Russia selects Bondarchuk’s ‘Stalingrad’ for Oscar

“Stalingrad” is the first Russian IMAX 3-D film. It is to be screened not only in Russia but also abroad, including China, where it is scheduled to hit an unprecedented 3,000+ cinemas. The film’s budget is $30 million.

“Stalingrad” is the first Russian IMAX 3-D film. It is to be screened not only in Russia but also abroad, including China, where it is scheduled to hit an unprecedented 3,000+ cinemas. The film’s budget is $30 million.

Besides “Stalingrad,” the Russian Oscar board considered Nikolai Lebedev’s “Legend No. 17,” Boris Khlebnikov’s “A Long and Happy Life,” Renata Litvinova’s “Rita’s Last Fairytale,” and a few other films.

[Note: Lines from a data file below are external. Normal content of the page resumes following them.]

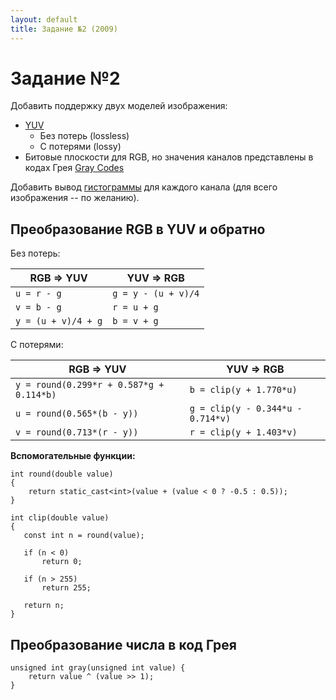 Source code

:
 ```yaml
---
layout: default
title: Задание №2 (2009)
---
```


# Задание №2

Добавить поддержку двух моделей изображения:

* [YUV]
  * Без потерь (lossless)
  * С потерями (lossy)
* Битовые плоскости для RGB, но значения каналов представлены в кодах Грея [Gray Codes]

Добавить вывод [гистограммы](http://en.wikipedia.org/wiki/Image_histogram) для каждого канала (для всего изображения -- по желанию).


## Преобразование RGB в YUV и обратно

Без потерь:

| RGB => YUV           | YUV => RGB           |
|----------------------|----------------------|
| `u = r - g`          | `g = y - (u + v)/4`  |
| `v = b - g`          | `r = u + g`          |
| `y = (u + v)/4 + g`  | `b = v + g`          |


С потерями:

| RGB => YUV                                | YUV => RGB                        |
|-------------------------------------------|-----------------------------------|
| `y = round(0.299*r + 0.587*g + 0.114*b)`  | `b = clip(y + 1.770*u)`           |
| `u = round(0.565*(b - y))`                | `g = clip(y - 0.344*u - 0.714*v)` |
| `v = round(0.713*(r - y))`                | `r = clip(y + 1.403*v)`           |


**Вспомогательные функции:**

```
int round(double value)
{
    return static_cast<int>(value + (value < 0 ? -0.5 : 0.5));
}

int clip(double value)
{
   const int n = round(value);

   if (n < 0)
       return 0;

   if (n > 255)
       return 255;

   return n;
}
```

## Преобразование числа в код Грея

```
unsigned int gray(unsigned int value) {
    return value ^ (value >> 1);
}
```

[Gray Codes]: http://en.wikipedia.org/wiki/Gray_codes
[YUV]: http://en.wikipedia.org/wiki/YUV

Stalingrad. Official trailer. Source: YouTube

Russian Oscar winners

“Moscow Strikes Back,” directed by Leonid Varlamov and Ilya Kopalin, was an Academy Award winner in the Best Documentary category in 1943. The following films have won the Academy Award for Best Foreign Language Film:

1944: “Rainbow” by Mark Donskoy;

1968: “War and Peace” by Sergei Bondarchuk;

1976: “Dersu Uzala” by Akira Kurosawa (a Soviet-Japanese co-production);

1980: “Moscow Does Not Believe in Tears” by Vladimir Menshov;

1996: “Burnt by the Sun” by Nikita Mikhalkov.

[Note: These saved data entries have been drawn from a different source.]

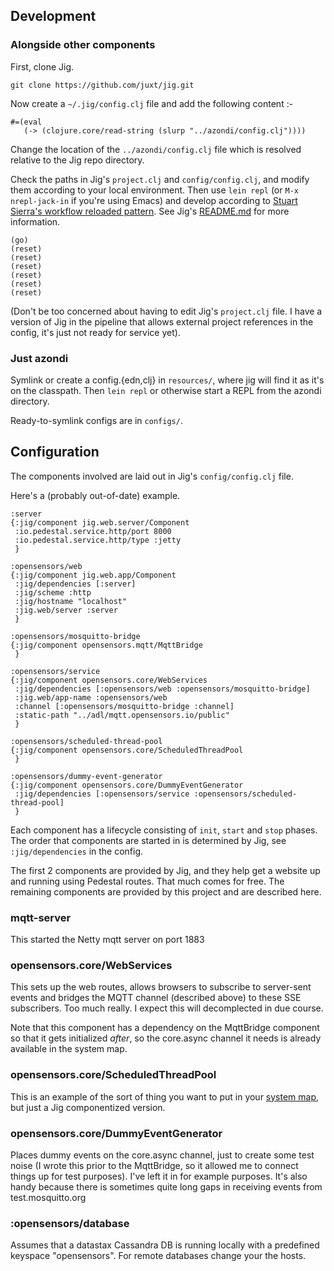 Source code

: ## Development

### Alongside other components

First, clone Jig.

    git clone https://github.com/juxt/jig.git

Now create a ```~/.jig/config.clj``` file and add the following content :-

    #=(eval
       (-> (clojure.core/read-string (slurp "../azondi/config.clj"))))

Change the location of the ```../azondi/config.clj``` file which is resolved relative to the Jig repo directory.

Check the paths in Jig's ```project.clj``` and ```config/config.clj```, and modify them according to your local environment. Then use ```lein repl``` (or ```M-x nrepl-jack-in``` if you're using Emacs) and develop according to [Stuart Sierra's workflow reloaded pattern](http://thinkrelevance.com/blog/2013/06/04/clojure-workflow-reloaded). See Jig's [README.md](https://github.com/juxt/jig) for more information.

    (go)
    (reset)
    (reset)
    (reset)
    (reset)
    (reset)
    (reset)

(Don't be too concerned about having to edit Jig's ```project.clj``` file. I have a version of Jig in the pipeline that allows external project references in the config, it's just not ready for service yet).

### Just azondi

Symlink or create a config.{edn,clj} in `resources/`, where jig will find it as it's on the classpath. Then `lein repl` or otherwise start a REPL from the azondi directory.

Ready-to-symlink configs are in `configs/`.

## Configuration

The components involved are laid out in Jig's ```config/config.clj``` file.

Here's a (probably out-of-date) example.

    :server
    {:jig/component jig.web.server/Component
     :io.pedestal.service.http/port 8000
     :io.pedestal.service.http/type :jetty
     }

    :opensensors/web
    {:jig/component jig.web.app/Component
     :jig/dependencies [:server]
     :jig/scheme :http
     :jig/hostname "localhost"
     :jig.web/server :server
     }

    :opensensors/mosquitto-bridge
    {:jig/component opensensors.mqtt/MqttBridge
     }

    :opensensors/service
    {:jig/component opensensors.core/WebServices
     :jig/dependencies [:opensensors/web :opensensors/mosquitto-bridge]
     :jig.web/app-name :opensensors/web
     :channel [:opensensors/mosquitto-bridge :channel]
     :static-path "../adl/mqtt.opensensors.io/public"
     }

    :opensensors/scheduled-thread-pool
    {:jig/component opensensors.core/ScheduledThreadPool
     }

    :opensensors/dummy-event-generator
    {:jig/component opensensors.core/DummyEventGenerator
     :jig/dependencies [:opensensors/service :opensensors/scheduled-thread-pool]
     }

Each component has a lifecycle consisting of ```init```, ```start``` and ```stop``` phases. The order that components are started in is determined by Jig, see ```:jig/dependencies``` in the config.

The first 2 components are provided by Jig, and they help get a website up and running using Pedestal routes. That much comes for free. The remaining components are provided by this project and are described here.

### mqtt-server

This started the Netty mqtt server on port 1883

### opensensors.core/WebServices

This sets up the web routes, allows browsers to subscribe to server-sent
events and bridges the MQTT channel (described above) to these SSE subscribers. Too much
really. I expect this will decomplected in due course.

Note that this component has a dependency on the MqttBridge component so
that it gets initialized *after*, so the core.async channel it needs is
already available in the system map.

### opensensors.core/ScheduledThreadPool

This is an example of the sort of thing you want to put in your
[system map](http://thinkrelevance.com/blog/2013/06/04/clojure-workflow-reloaded),
but just a Jig componentized version.

### opensensors.core/DummyEventGenerator

Places dummy events on the core.async channel, just to create some test noise (I wrote this prior to the MqttBridge, so it allowed me to connect things up for test purposes). I've left it in for example purposes. It's also handy because there is sometimes quite long gaps in receiving events from test.mosquitto.org

### :opensensors/database
Assumes that a datastax Cassandra DB is running locally with a
predefined keyspace "opensensors".  For remote databases change your
the hosts.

The Academy Animated Short Film Award was awarded in 2000 to “The Old Man and the Sea” by Aleksandr Petrov.

Nominees have included:

1969: “The Brothers Karamazov” by Ivan Pyryev;

1971: “Tchaikovsky” by Igor Talankin;

1972: “The Dawns Here Are Quiet” by Stanislav Rostotsky;

1978: “White Bim Black Ear” by Stanislav Rostotsky;

1982: “Private Life” by Yuli Raizman;

1984: “Wartime Romance” by Pyotr Todorovsky;

1992: “Close to Eden” by Nikita Mikhalkov.

Other Oscar contenders

Many other countries have already selected their submissions for the 86th Academy Awards for Best Foreign Language Film.

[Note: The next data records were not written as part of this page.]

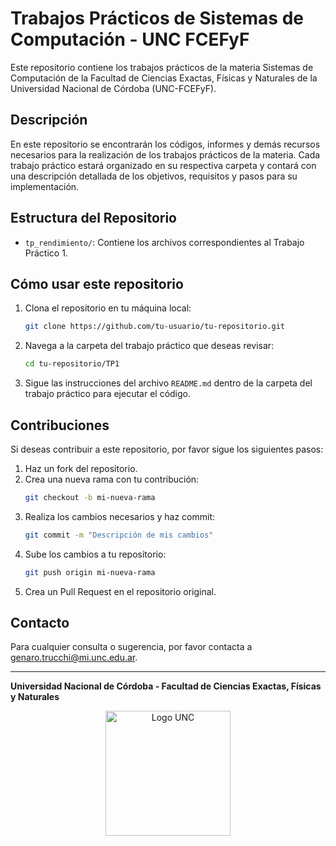 # Trabajos Prácticos de Sistemas de Computación - UNC FCEFyF

Este repositorio contiene los trabajos prácticos de la materia Sistemas de Computación de la Facultad de Ciencias Exactas, Físicas y Naturales de la Universidad Nacional de Córdoba (UNC-FCEFyF).

## Descripción

En este repositorio se encontrarán los códigos, informes y demás recursos necesarios para la realización de los trabajos prácticos de la materia. Cada trabajo práctico estará organizado en su respectiva carpeta y contará con una descripción detallada de los objetivos, requisitos y pasos para su implementación.

## Estructura del Repositorio

- `tp_rendimiento/`: Contiene los archivos correspondientes al Trabajo Práctico 1.

## Cómo usar este repositorio

1. Clona el repositorio en tu máquina local:
    ```sh
    git clone https://github.com/tu-usuario/tu-repositorio.git
    ```

2. Navega a la carpeta del trabajo práctico que deseas revisar:
    ```sh
    cd tu-repositorio/TP1
    ```

3. Sigue las instrucciones del archivo `README.md` dentro de la carpeta del trabajo práctico para ejecutar el código.

## Contribuciones

Si deseas contribuir a este repositorio, por favor sigue los siguientes pasos:

1. Haz un fork del repositorio.
2. Crea una nueva rama con tu contribución:
    ```sh
    git checkout -b mi-nueva-rama
    ```
3. Realiza los cambios necesarios y haz commit:
    ```sh
    git commit -m "Descripción de mis cambios"
    ```
4. Sube los cambios a tu repositorio:
    ```sh
    git push origin mi-nueva-rama
    ```
5. Crea un Pull Request en el repositorio original.

## Contacto

Para cualquier consulta o sugerencia, por favor contacta a [genaro.trucchi@mi.unc.edu.ar](mailto:genaro.trucchi@mi.unc.edu.ar).

---

**Universidad Nacional de Córdoba - Facultad de Ciencias Exactas, Físicas y Naturales**

<p align="center">
    <img src="https://upload.wikimedia.org/wikipedia/commons/9/95/Logo-UNC.jpg" alt="Logo UNC" width="200"/>
</p>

Poland is represented by Andrzej Wajda’s “Wałęsa” (or, “Walesa: Czlowiek z Nadziei”), Romania by Călin Peter Netzer’s “Child’s Pose” (or, “Pozitia Copilului,” which won the Golden Bear at the 63rd Berlin International Film Festival), The Netherlands by Alex van Warmerdam’s “Borgman” (which was nominated for the Palme d’Or at the 2013 Cannes Film Festival), and France by Gilles Bourdos’s “Renoir.”

The 86th Academy Awards ceremony will take place on March 2, 2014, in Los Angeles. The nominations in 24 categories will be announced in January and February.